* **Exercise**: Where the data below has the string "springframework", return the whole line.

Records drawn from a dataset
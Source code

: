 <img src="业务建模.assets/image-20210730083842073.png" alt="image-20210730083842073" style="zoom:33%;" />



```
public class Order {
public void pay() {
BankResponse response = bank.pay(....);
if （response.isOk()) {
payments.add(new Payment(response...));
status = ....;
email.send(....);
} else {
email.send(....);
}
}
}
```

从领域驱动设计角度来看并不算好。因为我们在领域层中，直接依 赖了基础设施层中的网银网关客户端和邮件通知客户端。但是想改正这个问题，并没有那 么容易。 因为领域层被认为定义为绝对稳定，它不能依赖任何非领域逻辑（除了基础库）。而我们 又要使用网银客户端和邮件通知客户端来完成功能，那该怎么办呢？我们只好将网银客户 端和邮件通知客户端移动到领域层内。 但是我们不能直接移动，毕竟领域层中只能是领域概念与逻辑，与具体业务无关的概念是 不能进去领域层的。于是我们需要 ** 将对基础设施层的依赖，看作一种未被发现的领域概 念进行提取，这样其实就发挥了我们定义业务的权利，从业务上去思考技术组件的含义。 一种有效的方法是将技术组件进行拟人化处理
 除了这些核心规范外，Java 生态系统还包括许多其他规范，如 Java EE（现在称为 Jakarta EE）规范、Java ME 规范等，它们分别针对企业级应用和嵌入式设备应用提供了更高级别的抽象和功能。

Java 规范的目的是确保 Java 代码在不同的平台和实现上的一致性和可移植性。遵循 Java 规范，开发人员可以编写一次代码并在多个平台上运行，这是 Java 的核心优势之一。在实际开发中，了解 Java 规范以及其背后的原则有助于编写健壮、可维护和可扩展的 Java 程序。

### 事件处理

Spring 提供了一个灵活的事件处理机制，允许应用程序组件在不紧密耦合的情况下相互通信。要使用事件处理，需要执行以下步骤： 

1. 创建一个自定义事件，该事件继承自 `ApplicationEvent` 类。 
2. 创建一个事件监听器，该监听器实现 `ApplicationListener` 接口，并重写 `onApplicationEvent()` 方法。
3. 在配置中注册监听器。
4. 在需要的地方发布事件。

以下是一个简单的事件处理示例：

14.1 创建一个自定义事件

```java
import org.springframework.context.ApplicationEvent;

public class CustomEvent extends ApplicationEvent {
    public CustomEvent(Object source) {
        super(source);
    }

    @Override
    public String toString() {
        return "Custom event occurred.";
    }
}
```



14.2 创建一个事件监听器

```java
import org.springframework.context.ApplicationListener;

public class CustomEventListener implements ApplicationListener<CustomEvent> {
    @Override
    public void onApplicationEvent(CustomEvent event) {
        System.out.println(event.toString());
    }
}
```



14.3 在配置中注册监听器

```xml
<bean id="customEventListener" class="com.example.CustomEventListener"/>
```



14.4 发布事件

* **Solved problem**:
import org.springframework.context.ApplicationEvent;
import org.springframework.context.ApplicationListener;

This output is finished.